Baby it’s cold outside — but not as cold as it used to be. At least that’s the impression from the just-released Plant Hardiness Zone Map from the U.S. Dept. of Agriculture. This map shows the lowest temperatures likely during the winter and helps gardeners determine which plants can survive in their area.

For instance, Madison, Wisc. is now considered Zone 5a where the lowest winter temps can fall between -20 to – 15 F. In the last version, produced in 1990, Madison was in Zone 4 (-30 to -20 F).  The St. Louis metro area went from Zone 5 (-10 to -20 F) on the 1990 map to Zones 6a (-10 to -5 F) and 6b (-5 to 0) on the new.  Cincinnati, however, remains in Zone 6. Gardeners in these areas should select plants rated as hardy in Zone 5 for Madison and Zone 6 for St.

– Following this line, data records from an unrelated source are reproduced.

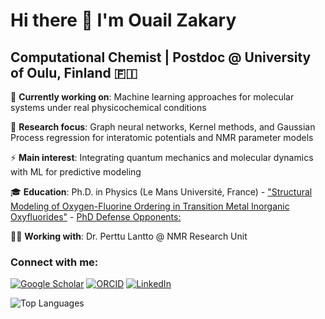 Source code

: # Hi there 👋 I'm Ouail Zakary

## Computational Chemist | Postdoc @ University of Oulu, Finland 🇫🇮

🔭 **Currently working on**: Machine learning approaches for molecular systems under real physicochemical conditions

🌱 **Research focus**: Graph neural networks, Kernel methods, and Gaussian Process regression for interatomic potentials and NMR parameter models

⚡ **Main interest**: Integrating quantum mechanics and molecular dynamics with ML for predictive modeling

🎓 **Education**: Ph.D. in Physics (Le Mans Université, France) - ["Structural Modeling of Oxygen-Fluorine Ordering in Transition Metal Inorganic Oxyfluorides"](https://theses.hal.science/tel-04412685/) - [PhD Defense Opponents:](https://theses.fr/2023LEMA1026)

👨‍🔬 **Working with**: Dr. Perttu Lantto @ NMR Research Unit

### Connect with me:
[![Google Scholar](https://img.shields.io/badge/Google%20Scholar-4285F4?style=for-the-badge&logo=google-scholar&logoColor=white)](https://scholar.google.com/citations?user=kKUFATIAAAAJ&hl=en)
[![ORCID](https://img.shields.io/badge/ORCID-A6CE39?style=for-the-badge&logo=orcid&logoColor=white)](https://orcid.org/0000-0002-7793-3306)
[![LinkedIn](https://img.shields.io/badge/LinkedIn-0077B5?style=for-the-badge&logo=linkedin&logoColor=white)](https://www.linkedin.com/in/ouail-zakary-a63a521b9/)

![Top Languages](https://github-readme-stats.vercel.app/api/top-langs/?username=ozakary&layout=compact&theme=dark)
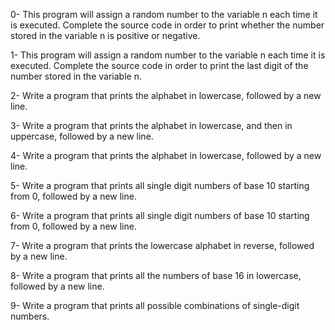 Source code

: 0-	This program will assign a random number to the variable n each time it is executed. Complete the source code in order to print whether the number stored in the variable n is positive or negative.

1-	This program will assign a random number to the variable n each time it is executed. Complete the source code in order to print the last digit of the number stored in the variable n.

2-	Write a program that prints the alphabet in lowercase, followed by a new line.

3-	Write a program that prints the alphabet in lowercase, and then in uppercase, followed by a new line.

4-	Write a program that prints the alphabet in lowercase, followed by a new line.

5-	Write a program that prints all single digit numbers of base 10 starting from 0, followed by a new line.

6-	Write a program that prints all single digit numbers of base 10 starting from 0, followed by a new line.

7-	Write a program that prints the lowercase alphabet in reverse, followed by a new line.

8-	Write a program that prints all the numbers of base 16 in lowercase, followed by a new line.

9-	Write a program that prints all possible combinations of single-digit numbers.

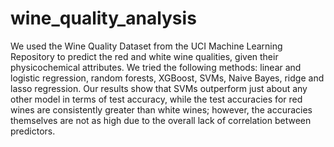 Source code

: # wine_quality_analysis

We used the Wine Quality Dataset from the UCI Machine Learning Repository to predict the red and white wine qualities, given their physicochemical attributes. We tried the following methods: linear and logistic regression, random forests, XGBoost, SVMs, Naive Bayes, ridge and lasso regression. Our results show that SVMs outperform just about any other model in terms of test accuracy, while the test accuracies for red wines are consistently greater than white wines; however, the accuracies themselves are not as high due to the overall lack of correlation between predictors.
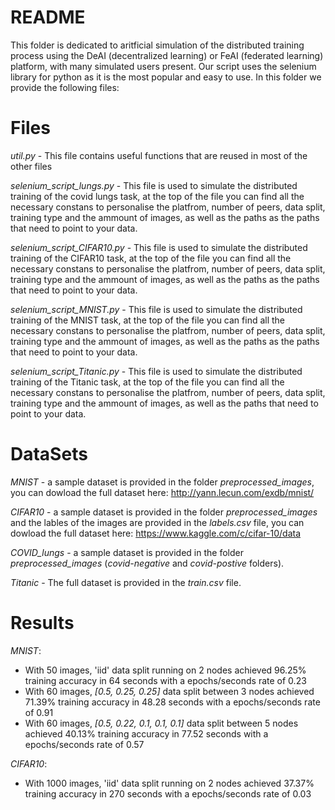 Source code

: 
# README

This folder is dedicated to aritficial simulation of the distributed training process using the DeAI (decentralized learning) or FeAI (federated learning) platform, with many simulated users present. Our script uses the selenium library for python as it is the most popular and easy to use. In this folder we provide the following files:


# Files

*util.py* - This file contains useful functions that are reused in most of the other files

*selenium_script_lungs.py* - This file is used to simulate the distributed training of the covid lungs task, at the top of the file you can find all the necessary constans to personalise the platfrom, number of peers, data split, training type and the ammount of images, as well as the paths as the paths that need to point to your data.

*selenium_script_CIFAR10.py* - This file is used to simulate the distributed training of the CIFAR10 task, at the top of the file you can find all the necessary constans to personalise the platfrom, number of peers, data split, training type and the ammount of images, as well as the paths as the paths that need to point to your data.

*selenium_script_MNIST.py* - This file is used to simulate the distributed training of the MNIST task, at the top of the file you can find all the necessary constans to personalise the platfrom, number of peers, data split, training type and the ammount of images, as well as the paths as the paths that need to point to your data.

*selenium_script_Titanic.py* - This file is used to simulate the distributed training of the Titanic task, at the top of the file you can find all the necessary constans to personalise the platfrom, number of peers, data split, training type and the ammount of images, as well as the paths that need to point to your data.

# DataSets

*MNIST* - a sample dataset is provided in the folder *preprocessed_images*, you can dowload the full dataset here: http://yann.lecun.com/exdb/mnist/

*CIFAR10* - a sample dataset is provided in the folder *preprocessed_images* and the lables of the images are provided in the *labels.csv* file, you can dowload the full dataset here: https://www.kaggle.com/c/cifar-10/data

*COVID_lungs* - a sample dataset is provided in the folder *preprocessed_images* (*covid-negative* and *covid-postive* folders).

*Titanic* - The full dataset is provided in the *train.csv* file.

# Results

*MNIST*:

 - With 50 images, 'iid' data split running on 2 nodes achieved 96.25% training accuracy in 64 seconds with a epochs/seconds rate of 0.23
 -  With 60 images, *[0.5, 0.25, 0.25]* data split between 3 nodes achieved 71.39% training accuracy in 48.28 seconds with a epochs/seconds rate of 0.91
 -  With 60 images, *[0.5, 0.22, 0.1, 0.1, 0.1]* data split between 5 nodes achieved 40.13% training accuracy in 77.52 seconds with a epochs/seconds rate of 0.57

*CIFAR10*:

 - With 1000 images, 'iid' data split running on 2 nodes achieved 37.37% training accuracy in 270 seconds with a epochs/seconds rate of 0.03


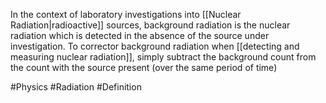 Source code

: In the context of laboratory investigations into [[Nuclear Radiation|radioactive]] sources, background radiation is the nuclear radiation which is detected in the absence of the source under investigation. To corrector background radiation when [[detecting and measuring nuclear radiation]], simply subtract the background count from the count with the source present (over the same period of time)

#Physics #Radiation #Definition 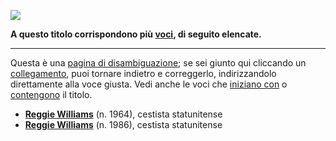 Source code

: ![](//upload.wikimedia.org/wikipedia/commons/thumb/4/46/Disambigua_compass.svg/35px-Disambigua_compass.svg.png)

**A questo titolo corrispondono più [voci](/wiki/Aiuto:Voce "Aiuto:Voce"), di seguito elencate.**

* * *

Questa è una [pagina di disambiguazione](/wiki/Aiuto:Disambiguazione "Aiuto:Disambiguazione"); se sei giunto qui cliccando un [collegamento](/wiki/Aiuto:Wikilink "Aiuto:Wikilink"), puoi tornare indietro e correggerlo, indirizzandolo direttamente alla voce giusta. Vedi anche le voci che [iniziano con](/wiki/Speciale:Prefissi/Reggie_Williams "Speciale:Prefissi/Reggie Williams") o [contengono](/wiki/Speciale:Ricerca/intitle:%22Reggie_Williams%22 "Speciale:Ricerca/intitle:\"Reggie Williams\"") il titolo.

*   **[Reggie Williams](/wiki/Reggie_Williams_\(cestista_1964\) "Reggie Williams (cestista 1964)")** (n. 1964), cestista statunitense
*   **[Reggie Williams](/wiki/Reggie_Williams_\(cestista_1986\) "Reggie Williams (cestista 1986)")** (n. 1986), cestista statunitense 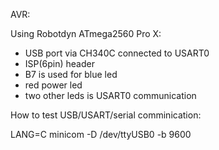 AVR:

Using Robotdyn ATmega2560 Pro X:
  
  * USB port via CH340C connected to USART0
  * ISP(6pin) header 
  * B7 is used for blue led
  * red power led
  * two other leds is USART0 communication
  
How to test USB/USART/serial comminication:

  LANG=C minicom -D /dev/ttyUSB0 -b 9600

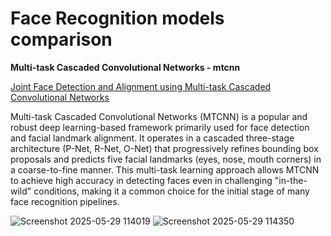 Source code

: # Face Recognition models comparison

**Multi-task Cascaded Convolutional Networks - mtcnn**

[Joint Face Detection and Alignment using Multi-task Cascaded Convolutional Networks](https://arxiv.org/pdf/1604.02878)

Multi-task Cascaded Convolutional Networks (MTCNN) is a popular and robust deep learning-based framework primarily used for face detection and facial landmark alignment. It operates in a cascaded three-stage architecture (P-Net, R-Net, O-Net) that progressively refines bounding box proposals and predicts five facial landmarks (eyes, nose, mouth corners) in a coarse-to-fine manner. This multi-task learning approach allows MTCNN to achieve high accuracy in detecting faces even in challenging "in-the-wild" conditions, making it a common choice for the initial stage of many face recognition pipelines.

![Screenshot 2025-05-29 114019](https://github.com/user-attachments/assets/cd127c28-8735-4dc4-9a6c-495f9e823a29)
![Screenshot 2025-05-29 114350](https://github.com/user-attachments/assets/1d7fb5e3-dd70-4979-a3e5-9214a9110988)
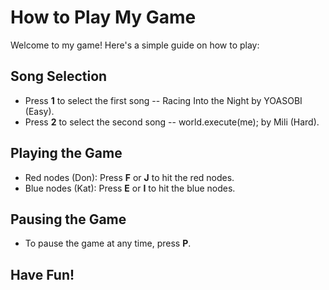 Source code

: # How to Play My Game

Welcome to my game! Here's a simple guide on how to play:

## Song Selection
- Press **1** to select the first song -- Racing Into the Night by YOASOBI (Easy).
- Press **2** to select the second song -- world.execute(me); by Mili (Hard).

## Playing the Game
- Red nodes (Don): Press **F** or **J** to hit the red nodes.
- Blue nodes (Kat): Press **E** or **I** to hit the blue nodes.

## Pausing the Game
- To pause the game at any time, press **P**.

## Have Fun!

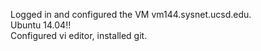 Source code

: Logged in and configured the VM vm144.sysnet.ucsd.edu.<br/>
Ubuntu 14.04!!<br/>
Configured vi editor, installed git.<br/>
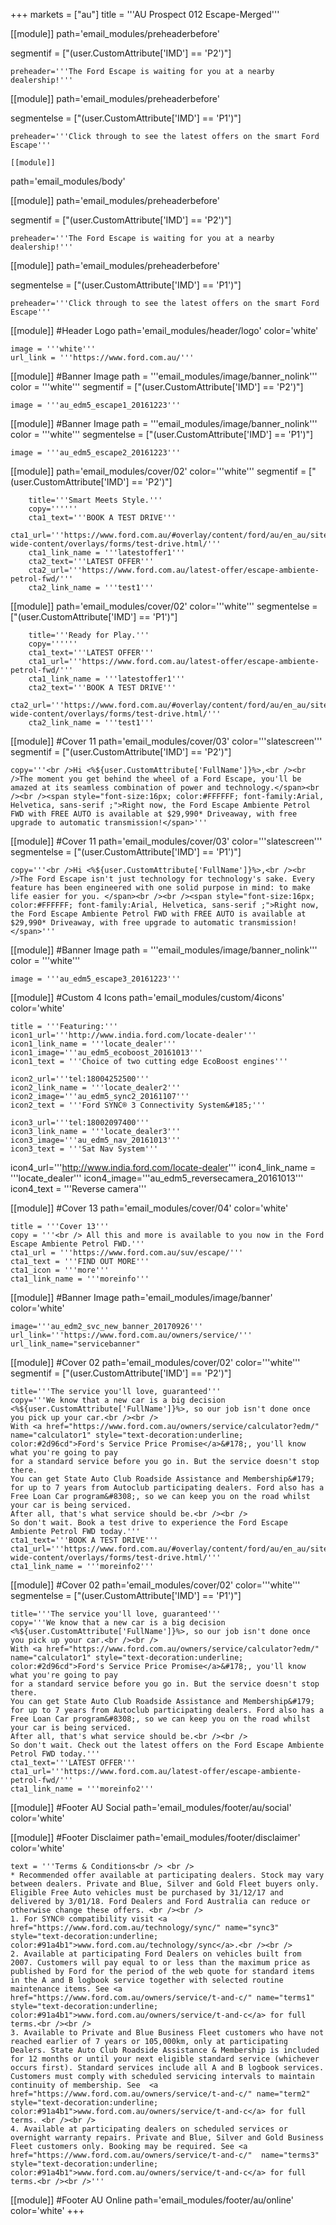 +++
markets = ["au"]
title = '''AU Prospect 012 Escape-Merged'''


[[module]]
path='email_modules/preheaderbefore'

segmentif = ["(user.CustomAttribute['IMD'] == 'P2')"]

	preheader='''The Ford Escape is waiting for you at a nearby dealership!'''

[[module]]
path='email_modules/preheaderbefore'

segmentelse = ["(user.CustomAttribute['IMD'] == 'P1')"]

	preheader='''Click through to see the latest offers on the smart Ford Escape'''

	[[module]]
path='email_modules/body'

[[module]]
path='email_modules/preheaderbefore'

segmentif = ["(user.CustomAttribute['IMD'] == 'P2')"]

	preheader='''The Ford Escape is waiting for you at a nearby dealership!'''

[[module]]
path='email_modules/preheaderbefore'

segmentelse = ["(user.CustomAttribute['IMD'] == 'P1')"]

	preheader='''Click through to see the latest offers on the smart Ford Escape'''
    
[[module]] #Header Logo
path='email_modules/header/logo'
color='white'

	image = '''white'''
	url_link = '''https://www.ford.com.au/'''

[[module]] #Banner Image
path = '''email_modules/image/banner_nolink'''
color = '''white'''
segmentif = ["(user.CustomAttribute['IMD'] == 'P2')"]

	image = '''au_edm5_escape1_20161223'''

[[module]] #Banner Image
path = '''email_modules/image/banner_nolink'''
color = '''white'''
segmentelse = ["(user.CustomAttribute['IMD'] == 'P1')"]

	image = '''au_edm5_escape2_20161223'''

[[module]]
path='email_modules/cover/02'
color='''white'''
segmentif = ["(user.CustomAttribute['IMD'] == 'P2')"]

		title='''Smart Meets Style.'''
		copy=''''''
		cta1_text='''BOOK A TEST DRIVE'''
		cta1_url='''https://www.ford.com.au/#overlay/content/ford/au/en_au/site-wide-content/overlays/forms/test-drive.html/'''
		cta1_link_name = '''latestoffer1'''
		cta2_text='''LATEST OFFER'''
		cta2_url='''https://www.ford.com.au/latest-offer/escape-ambiente-petrol-fwd/'''
		cta2_link_name = '''test1'''

[[module]]
path='email_modules/cover/02'
color='''white'''
segmentelse = ["(user.CustomAttribute['IMD'] == 'P1')"]

		title='''Ready for Play.'''
		copy=''''''
		cta1_text='''LATEST OFFER'''
		cta1_url='''https://www.ford.com.au/latest-offer/escape-ambiente-petrol-fwd/'''
		cta1_link_name = '''latestoffer1'''
		cta2_text='''BOOK A TEST DRIVE'''
		cta2_url='''https://www.ford.com.au/#overlay/content/ford/au/en_au/site-wide-content/overlays/forms/test-drive.html/'''
		cta2_link_name = '''test1'''

[[module]] #Cover 11
path='email_modules/cover/03'
color='''slatescreen'''
segmentif = ["(user.CustomAttribute['IMD'] == 'P2')"]

	copy='''<br />Hi <%${user.CustomAttribute['FullName']}%>,<br /><br />The moment you get behind the wheel of a Ford Escape, you'll be amazed at its seamless combination of power and technology.</span><br /><br /><span style="font-size:16px; color:#FFFFFF; font-family:Arial, Helvetica, sans-serif ;">Right now, the Ford Escape Ambiente Petrol FWD with FREE AUTO is available at $29,990* Driveaway, with free upgrade to automatic transmission!</span>'''

[[module]] #Cover 11
path='email_modules/cover/03'
color='''slatescreen'''
segmentelse = ["(user.CustomAttribute['IMD'] == 'P1')"]

	copy='''<br />Hi <%${user.CustomAttribute['FullName']}%>,<br /><br />The Ford Escape isn't just technology for technology's sake. Every feature has been engineered with one solid purpose in mind: to make life easier for you. </span><br /><br /><span style="font-size:16px; color:#FFFFFF; font-family:Arial, Helvetica, sans-serif ;">Right now, the Ford Escape Ambiente Petrol FWD with FREE AUTO is available at $29,990* Driveaway, with free upgrade to automatic transmission!</span>'''

[[module]] #Banner Image
path = '''email_modules/image/banner_nolink'''
color = '''white'''

	image = '''au_edm5_escape3_20161223'''

[[module]] #Custom 4 Icons
path='email_modules/custom/4icons'
color='white'

	title = '''Featuring:'''
	icon1_url='''http://www.india.ford.com/locate-dealer'''
	icon1_link_name = '''locate_dealer'''
	icon1_image='''au_edm5_ecoboost_20161013'''
	icon1_text = '''Choice of two cutting edge EcoBoost engines'''

	icon2_url='''tel:18004252500'''
	icon2_link_name = '''locate_dealer2'''
	icon2_image='''au_edm5_sync2_20161107'''
	icon2_text = '''Ford SYNC® 3 Connectivity System&#185;'''

	icon3_url='''tel:18002097400'''
	icon3_link_name = '''locate_dealer3'''
	icon3_image='''au_edm5_nav_20161013'''
	icon3_text = '''Sat Nav System'''

 icon4_url='''http://www.india.ford.com/locate-dealer'''
	icon4_link_name = '''locate_dealer'''
	icon4_image='''au_edm5_reversecamera_20161013'''
	icon4_text = '''Reverse camera'''

[[module]] #Cover 13
path='email_modules/cover/04'
color='white'

	title = '''Cover 13'''
	copy = '''<br /> All this and more is available to you now in the Ford Escape Ambiente Petrol FWD.'''
	cta1_url = '''https://www.ford.com.au/suv/escape/'''
	cta1_text = '''FIND OUT MORE'''
	cta1_icon = '''more'''
	cta1_link_name = '''moreinfo'''

[[module]] #Banner Image
path='email_modules/image/banner'
color='white'

	image='''au_edm2_svc_new_banner_20170926'''
	url_link='''https://www.ford.com.au/owners/service/'''
	url_link_name="servicebanner"

[[module]] #Cover 02
path='email_modules/cover/02'
color='''white'''
segmentif = ["(user.CustomAttribute['IMD'] == 'P2')"]

	title='''The service you'll love, guaranteed'''
	copy='''We know that a new car is a big decision <%${user.CustomAttribute['FullName']}%>, so our job isn't done once you pick up your car.<br /><br />
	With <a href="https://www.ford.com.au/owners/service/calculator?edm/" name="calculator1" style="text-decoration:underline; color:#2d96cd">Ford's Service Price Promise</a>&#178;, you'll know what you're going to pay
	for a standard service before you go in. But the service doesn't stop there.
	You can get State Auto Club Roadside Assistance and Membership&#179; for up to 7 years from Autoclub participating dealers. Ford also has a Free Loan Car program&#8308;, so we can keep you on the road whilst your car is being serviced.
	After all, that's what service should be.<br /><br />
	So don't wait. Book a test drive to experience the Ford Escape Ambiente Petrol FWD today.'''
	cta1_text='''BOOK A TEST DRIVE'''
	cta1_url='''https://www.ford.com.au/#overlay/content/ford/au/en_au/site-wide-content/overlays/forms/test-drive.html/'''
	cta1_link_name = '''moreinfo2'''

[[module]] #Cover 02
path='email_modules/cover/02'
color='''white'''
segmentelse = ["(user.CustomAttribute['IMD'] == 'P1')"]

	title='''The service you'll love, guaranteed'''
	copy='''We know that a new car is a big decision <%${user.CustomAttribute['FullName']}%>, so our job isn't done once you pick up your car.<br /><br />
	With <a href="https://www.ford.com.au/owners/service/calculator?edm/" name="calculator1" style="text-decoration:underline; color:#2d96cd">Ford's Service Price Promise</a>&#178;, you'll know what you're going to pay
	for a standard service before you go in. But the service doesn't stop there.
	You can get State Auto Club Roadside Assistance and Membership&#179; for up to 7 years from Autoclub participating dealers. Ford also has a Free Loan Car program&#8308;, so we can keep you on the road whilst your car is being serviced.
	After all, that's what service should be.<br /><br />
	So don't wait. Check out the latest offers on the Ford Escape Ambiente Petrol FWD today.'''
	cta1_text='''LATEST OFFER'''
	cta1_url='''https://www.ford.com.au/latest-offer/escape-ambiente-petrol-fwd/'''
	cta1_link_name = '''moreinfo2'''

[[module]] #Footer AU Social
path='email_modules/footer/au/social'
color='white'

[[module]] #Footer Disclaimer
path='email_modules/footer/disclaimer'
color='white'

	text = '''Terms & Conditions<br /> <br />
	* Recommended offer available at participating dealers. Stock may vary between dealers. Private and Blue, Silver and Gold Fleet buyers only. Eligible Free Auto vehicles must be purchased by 31/12/17 and delivered by 3/01/18. Ford Dealers and Ford Australia can reduce or otherwise change these offers. <br /><br />
	1. For SYNC® compatibility visit <a href="https://www.ford.com.au/technology/sync/" name="sync3" style="text-decoration:underline; color:#91a4b1">www.ford.com.au/technology/sync</a>.<br /><br />
	2. Available at participating Ford Dealers on vehicles built from 2007. Customers will pay equal to or less than the maximum price as published by Ford for the period of the web quote for standard items in the A and B logbook service together with selected routine maintenance items. See <a href="https://www.ford.com.au/owners/service/t-and-c/" name="terms1" style="text-decoration:underline; color:#91a4b1">www.ford.com.au/owners/service/t-and-c</a> for full terms.<br /><br />
	3. Available to Private and Blue Business Fleet customers who have not reached earlier of 7 years or 105,000km, only at participating Dealers. State Auto Club Roadside Assistance & Membership is included for 12 months or until your next eligible standard service (whichever occurs first). Standard services include all A and B logbook services. Customers must comply with scheduled servicing intervals to maintain continuity of membership. See  <a href="https://www.ford.com.au/owners/service/t-and-c/" name="term2" style="text-decoration:underline; color:#91a4b1">www.ford.com.au/owners/service/t-and-c</a> for full terms. <br /><br />
	4. Available at participating dealers on scheduled services or overnight warranty repairs. Private and Blue, Silver and Gold Business Fleet customers only. Booking may be required. See <a href="https://www.ford.com.au/owners/service/t-and-c/"	name="terms3" style="text-decoration:underline; color:#91a4b1">www.ford.com.au/owners/service/t-and-c</a> for full terms.<br /><br />'''

[[module]] #Footer AU Online
path='email_modules/footer/au/online'
color='white'
+++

Louis and Cincinnati. (Gardeners also should select plants that need the soil, light and water conditions found in their yards but this is gist for another post.)

Maybe the coldest readings in some parts of the Midwest just aren’t as cold as they were when the last map was produced in 1990. But that doesn’t grant us license to succumb to zone envy and begin planting delicate things hardy only in much warmer climes.

No. Caution is advised. There’s one sure bet in the Midwest — extreme weather. Regardless of groundhog prognostications, Easter egg hunts can be snowy affairs in even  the warmest parts of the Heartland.

2 responses to “Snapshots: Revised Zones for Midwest

  1. Excellent thoughts, Michael. I also appreciated Debra’s comments on the topic in Sunday’s Columbus Dispatch story.

  2. Debra Knapke

    a note about this winter’s weather: the higher than average winter temperatures and extra precipitation in most of the Midwest is due to a La Nina in the Pacific. The introduction of the “warmer” USDA map is a serendipitous, yet interesting, event.